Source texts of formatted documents
============
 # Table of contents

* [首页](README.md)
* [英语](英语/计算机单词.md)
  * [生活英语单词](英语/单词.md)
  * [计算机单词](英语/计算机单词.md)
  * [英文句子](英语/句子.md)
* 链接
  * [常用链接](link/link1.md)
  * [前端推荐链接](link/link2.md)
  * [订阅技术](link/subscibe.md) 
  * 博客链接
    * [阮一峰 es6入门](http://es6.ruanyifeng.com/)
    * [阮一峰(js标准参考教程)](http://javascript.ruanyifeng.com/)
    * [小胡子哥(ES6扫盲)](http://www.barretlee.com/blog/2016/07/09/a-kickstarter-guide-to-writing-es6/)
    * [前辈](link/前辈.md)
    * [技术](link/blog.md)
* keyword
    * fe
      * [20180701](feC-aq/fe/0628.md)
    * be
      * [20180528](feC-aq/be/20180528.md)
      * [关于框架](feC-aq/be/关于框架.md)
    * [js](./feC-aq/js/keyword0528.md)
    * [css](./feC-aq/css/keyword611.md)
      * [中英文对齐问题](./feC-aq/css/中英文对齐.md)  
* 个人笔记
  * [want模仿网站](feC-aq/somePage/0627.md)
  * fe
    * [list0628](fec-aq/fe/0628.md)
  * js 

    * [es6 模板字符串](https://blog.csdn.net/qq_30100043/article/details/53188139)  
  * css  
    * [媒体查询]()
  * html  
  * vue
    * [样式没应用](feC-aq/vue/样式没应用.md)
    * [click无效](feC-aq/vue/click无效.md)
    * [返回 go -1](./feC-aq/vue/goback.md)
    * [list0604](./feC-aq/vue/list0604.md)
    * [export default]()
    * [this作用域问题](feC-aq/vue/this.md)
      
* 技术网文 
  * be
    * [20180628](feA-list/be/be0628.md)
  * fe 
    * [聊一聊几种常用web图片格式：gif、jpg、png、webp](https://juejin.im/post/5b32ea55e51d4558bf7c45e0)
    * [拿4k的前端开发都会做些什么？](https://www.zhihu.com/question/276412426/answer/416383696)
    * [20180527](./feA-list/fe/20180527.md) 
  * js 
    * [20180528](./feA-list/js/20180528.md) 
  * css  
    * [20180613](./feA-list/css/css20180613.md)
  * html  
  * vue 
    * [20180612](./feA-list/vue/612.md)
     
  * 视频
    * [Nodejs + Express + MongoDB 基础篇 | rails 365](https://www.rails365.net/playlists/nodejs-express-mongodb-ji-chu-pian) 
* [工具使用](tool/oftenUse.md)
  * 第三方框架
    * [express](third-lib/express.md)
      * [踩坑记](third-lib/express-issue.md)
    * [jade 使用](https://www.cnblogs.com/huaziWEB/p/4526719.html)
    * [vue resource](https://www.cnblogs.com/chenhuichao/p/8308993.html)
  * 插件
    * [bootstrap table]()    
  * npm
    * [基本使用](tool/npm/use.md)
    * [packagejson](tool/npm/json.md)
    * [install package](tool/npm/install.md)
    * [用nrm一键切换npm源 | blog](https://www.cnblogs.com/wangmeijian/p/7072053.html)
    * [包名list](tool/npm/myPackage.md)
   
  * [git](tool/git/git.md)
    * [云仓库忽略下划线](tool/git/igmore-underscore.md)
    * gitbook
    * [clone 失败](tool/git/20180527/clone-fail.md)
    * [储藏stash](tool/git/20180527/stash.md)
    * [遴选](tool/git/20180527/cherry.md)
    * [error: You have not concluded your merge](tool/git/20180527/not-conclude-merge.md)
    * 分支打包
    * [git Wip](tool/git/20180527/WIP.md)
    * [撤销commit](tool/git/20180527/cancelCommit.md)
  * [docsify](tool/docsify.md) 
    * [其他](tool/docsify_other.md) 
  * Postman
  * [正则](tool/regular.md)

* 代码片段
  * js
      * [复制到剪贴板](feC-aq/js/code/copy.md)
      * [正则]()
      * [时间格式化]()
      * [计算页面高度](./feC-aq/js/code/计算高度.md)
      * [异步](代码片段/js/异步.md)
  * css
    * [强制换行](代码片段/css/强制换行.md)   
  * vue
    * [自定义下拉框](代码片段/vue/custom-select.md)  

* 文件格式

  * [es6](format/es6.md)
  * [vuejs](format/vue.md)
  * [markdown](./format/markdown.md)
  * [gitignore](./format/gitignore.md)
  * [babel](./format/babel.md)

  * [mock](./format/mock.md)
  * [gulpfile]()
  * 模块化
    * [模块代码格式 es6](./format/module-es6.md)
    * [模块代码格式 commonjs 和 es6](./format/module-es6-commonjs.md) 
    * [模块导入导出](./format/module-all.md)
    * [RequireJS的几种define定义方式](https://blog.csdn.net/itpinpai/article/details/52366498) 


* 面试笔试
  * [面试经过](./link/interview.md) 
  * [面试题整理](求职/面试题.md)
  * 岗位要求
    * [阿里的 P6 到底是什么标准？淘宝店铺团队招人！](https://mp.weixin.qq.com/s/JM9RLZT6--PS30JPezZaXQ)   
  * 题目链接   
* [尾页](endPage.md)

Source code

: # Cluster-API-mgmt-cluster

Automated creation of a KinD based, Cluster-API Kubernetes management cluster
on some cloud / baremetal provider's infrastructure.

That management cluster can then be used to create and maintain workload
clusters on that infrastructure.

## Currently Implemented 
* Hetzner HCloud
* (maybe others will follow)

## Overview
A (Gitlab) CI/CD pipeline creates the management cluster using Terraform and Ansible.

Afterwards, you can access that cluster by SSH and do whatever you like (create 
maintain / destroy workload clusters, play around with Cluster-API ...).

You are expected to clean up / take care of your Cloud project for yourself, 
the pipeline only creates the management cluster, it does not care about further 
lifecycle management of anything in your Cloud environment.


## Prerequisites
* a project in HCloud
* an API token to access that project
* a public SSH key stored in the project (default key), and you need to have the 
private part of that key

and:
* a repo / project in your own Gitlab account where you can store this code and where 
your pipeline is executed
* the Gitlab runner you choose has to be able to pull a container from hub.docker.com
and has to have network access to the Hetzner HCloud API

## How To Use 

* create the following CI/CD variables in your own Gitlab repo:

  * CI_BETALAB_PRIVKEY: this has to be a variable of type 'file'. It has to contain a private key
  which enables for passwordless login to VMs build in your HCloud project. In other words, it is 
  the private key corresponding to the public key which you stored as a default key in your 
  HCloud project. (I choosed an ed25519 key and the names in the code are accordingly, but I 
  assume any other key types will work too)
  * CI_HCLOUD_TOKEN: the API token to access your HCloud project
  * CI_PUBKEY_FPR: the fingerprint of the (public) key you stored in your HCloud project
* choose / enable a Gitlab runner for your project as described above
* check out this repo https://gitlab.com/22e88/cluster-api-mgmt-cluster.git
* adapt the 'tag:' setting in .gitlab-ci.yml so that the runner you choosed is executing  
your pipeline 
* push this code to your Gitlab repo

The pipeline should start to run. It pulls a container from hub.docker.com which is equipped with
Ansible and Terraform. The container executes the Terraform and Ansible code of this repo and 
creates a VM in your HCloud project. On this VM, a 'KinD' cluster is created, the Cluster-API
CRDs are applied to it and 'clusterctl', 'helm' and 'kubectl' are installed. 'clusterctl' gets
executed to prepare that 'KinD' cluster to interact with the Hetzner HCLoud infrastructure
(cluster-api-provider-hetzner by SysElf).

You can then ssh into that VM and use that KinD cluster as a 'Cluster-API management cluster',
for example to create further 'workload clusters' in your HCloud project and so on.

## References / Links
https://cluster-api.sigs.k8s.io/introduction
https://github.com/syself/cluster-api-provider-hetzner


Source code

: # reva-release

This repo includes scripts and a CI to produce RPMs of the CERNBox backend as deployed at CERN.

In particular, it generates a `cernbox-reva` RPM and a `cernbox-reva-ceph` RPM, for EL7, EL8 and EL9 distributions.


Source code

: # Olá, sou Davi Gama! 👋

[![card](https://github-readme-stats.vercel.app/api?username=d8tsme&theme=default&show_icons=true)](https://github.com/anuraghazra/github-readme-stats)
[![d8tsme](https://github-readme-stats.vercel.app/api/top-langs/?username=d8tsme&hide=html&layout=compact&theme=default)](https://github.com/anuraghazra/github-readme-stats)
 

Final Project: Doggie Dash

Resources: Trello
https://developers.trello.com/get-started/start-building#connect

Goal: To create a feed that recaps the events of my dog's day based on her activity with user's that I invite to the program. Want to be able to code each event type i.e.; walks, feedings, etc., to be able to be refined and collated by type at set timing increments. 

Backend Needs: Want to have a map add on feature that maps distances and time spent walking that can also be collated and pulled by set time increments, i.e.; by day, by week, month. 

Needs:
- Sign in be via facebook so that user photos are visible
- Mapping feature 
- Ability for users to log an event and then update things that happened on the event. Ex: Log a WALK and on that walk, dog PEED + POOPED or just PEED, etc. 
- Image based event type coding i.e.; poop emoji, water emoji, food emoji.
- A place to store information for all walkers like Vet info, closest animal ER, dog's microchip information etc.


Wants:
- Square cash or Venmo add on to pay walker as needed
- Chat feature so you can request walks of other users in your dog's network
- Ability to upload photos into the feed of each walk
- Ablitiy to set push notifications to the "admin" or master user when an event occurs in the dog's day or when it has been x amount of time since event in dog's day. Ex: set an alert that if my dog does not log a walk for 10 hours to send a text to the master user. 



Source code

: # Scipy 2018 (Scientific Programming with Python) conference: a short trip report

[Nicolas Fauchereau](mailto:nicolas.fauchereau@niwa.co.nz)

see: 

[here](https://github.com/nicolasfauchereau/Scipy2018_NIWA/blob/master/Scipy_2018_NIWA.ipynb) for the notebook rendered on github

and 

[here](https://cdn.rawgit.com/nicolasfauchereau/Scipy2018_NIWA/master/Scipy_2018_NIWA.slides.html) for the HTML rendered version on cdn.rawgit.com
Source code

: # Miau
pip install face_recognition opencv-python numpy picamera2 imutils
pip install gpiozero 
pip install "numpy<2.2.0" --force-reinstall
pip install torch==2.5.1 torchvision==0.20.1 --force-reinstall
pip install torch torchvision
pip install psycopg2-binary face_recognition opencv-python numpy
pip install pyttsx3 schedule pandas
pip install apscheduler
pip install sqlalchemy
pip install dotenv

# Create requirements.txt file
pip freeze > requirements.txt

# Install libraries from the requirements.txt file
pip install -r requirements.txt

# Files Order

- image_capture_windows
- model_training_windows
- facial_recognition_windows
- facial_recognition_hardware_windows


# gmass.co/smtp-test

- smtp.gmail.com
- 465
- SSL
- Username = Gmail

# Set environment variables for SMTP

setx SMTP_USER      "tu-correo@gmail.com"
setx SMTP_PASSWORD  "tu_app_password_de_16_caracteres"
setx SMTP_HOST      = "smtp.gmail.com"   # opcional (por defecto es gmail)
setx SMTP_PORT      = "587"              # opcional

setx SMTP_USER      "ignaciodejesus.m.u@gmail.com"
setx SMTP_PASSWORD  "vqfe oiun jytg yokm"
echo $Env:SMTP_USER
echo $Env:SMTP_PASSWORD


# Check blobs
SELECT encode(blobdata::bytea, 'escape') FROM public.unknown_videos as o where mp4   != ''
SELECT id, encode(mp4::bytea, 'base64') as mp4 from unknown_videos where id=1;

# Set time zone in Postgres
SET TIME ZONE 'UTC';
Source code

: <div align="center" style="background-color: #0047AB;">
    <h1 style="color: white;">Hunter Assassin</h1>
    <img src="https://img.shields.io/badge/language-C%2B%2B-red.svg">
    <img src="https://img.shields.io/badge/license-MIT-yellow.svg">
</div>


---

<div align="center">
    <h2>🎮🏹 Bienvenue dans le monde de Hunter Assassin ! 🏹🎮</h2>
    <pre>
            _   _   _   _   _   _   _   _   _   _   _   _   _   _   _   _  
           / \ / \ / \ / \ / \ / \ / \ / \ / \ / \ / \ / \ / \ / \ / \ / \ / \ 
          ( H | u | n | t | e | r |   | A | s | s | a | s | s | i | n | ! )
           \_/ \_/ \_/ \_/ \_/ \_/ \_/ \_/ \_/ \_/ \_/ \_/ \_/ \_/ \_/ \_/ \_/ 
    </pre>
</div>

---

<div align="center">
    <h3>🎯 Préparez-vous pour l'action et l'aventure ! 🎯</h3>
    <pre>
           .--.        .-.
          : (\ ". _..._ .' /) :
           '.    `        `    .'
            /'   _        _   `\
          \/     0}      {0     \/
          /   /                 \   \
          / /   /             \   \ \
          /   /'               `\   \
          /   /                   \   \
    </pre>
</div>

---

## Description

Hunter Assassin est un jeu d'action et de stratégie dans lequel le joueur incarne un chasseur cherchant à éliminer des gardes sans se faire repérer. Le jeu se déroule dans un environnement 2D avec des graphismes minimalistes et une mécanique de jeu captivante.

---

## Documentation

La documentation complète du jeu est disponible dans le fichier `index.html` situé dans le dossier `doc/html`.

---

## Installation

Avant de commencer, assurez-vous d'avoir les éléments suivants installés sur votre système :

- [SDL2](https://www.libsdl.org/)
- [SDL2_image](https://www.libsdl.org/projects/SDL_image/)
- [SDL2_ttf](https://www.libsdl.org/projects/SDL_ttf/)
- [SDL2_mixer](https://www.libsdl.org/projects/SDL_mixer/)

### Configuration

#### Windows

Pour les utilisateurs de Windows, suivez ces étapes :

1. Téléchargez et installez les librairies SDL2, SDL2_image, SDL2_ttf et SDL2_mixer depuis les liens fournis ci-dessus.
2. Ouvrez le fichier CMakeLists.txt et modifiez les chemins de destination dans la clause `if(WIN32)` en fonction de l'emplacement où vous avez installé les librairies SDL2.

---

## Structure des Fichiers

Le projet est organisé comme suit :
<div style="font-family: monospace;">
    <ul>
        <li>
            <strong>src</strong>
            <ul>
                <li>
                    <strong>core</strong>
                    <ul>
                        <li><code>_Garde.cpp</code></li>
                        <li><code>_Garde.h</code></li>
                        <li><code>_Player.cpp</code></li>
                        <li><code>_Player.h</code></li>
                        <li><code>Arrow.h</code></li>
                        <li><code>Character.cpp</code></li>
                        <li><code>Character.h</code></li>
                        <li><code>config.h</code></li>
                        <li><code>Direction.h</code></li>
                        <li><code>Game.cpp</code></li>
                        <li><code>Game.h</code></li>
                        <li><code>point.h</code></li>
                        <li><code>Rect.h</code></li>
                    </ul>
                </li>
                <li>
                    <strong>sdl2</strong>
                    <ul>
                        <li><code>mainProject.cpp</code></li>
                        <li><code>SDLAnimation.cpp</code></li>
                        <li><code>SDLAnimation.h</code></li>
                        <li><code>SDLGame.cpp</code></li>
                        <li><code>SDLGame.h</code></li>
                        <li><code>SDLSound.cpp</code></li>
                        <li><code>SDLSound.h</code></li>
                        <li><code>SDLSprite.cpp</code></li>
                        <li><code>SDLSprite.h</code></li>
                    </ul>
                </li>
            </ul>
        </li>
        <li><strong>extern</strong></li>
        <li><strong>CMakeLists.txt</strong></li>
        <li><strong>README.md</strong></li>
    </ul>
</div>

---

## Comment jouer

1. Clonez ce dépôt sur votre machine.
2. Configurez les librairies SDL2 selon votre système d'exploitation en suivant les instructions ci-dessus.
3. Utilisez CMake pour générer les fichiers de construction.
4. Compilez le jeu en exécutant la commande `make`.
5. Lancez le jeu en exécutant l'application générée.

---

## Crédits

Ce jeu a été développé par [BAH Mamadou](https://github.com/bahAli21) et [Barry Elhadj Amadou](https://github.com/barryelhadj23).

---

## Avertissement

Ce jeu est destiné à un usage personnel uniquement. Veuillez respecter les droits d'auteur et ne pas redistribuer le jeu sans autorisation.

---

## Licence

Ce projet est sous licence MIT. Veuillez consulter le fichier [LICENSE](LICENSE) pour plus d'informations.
============
Where the word "will" occurs in a line of the records, copy that line.

**Solved problem:**
* (maybe others will follow)
  assume any other key types will work too)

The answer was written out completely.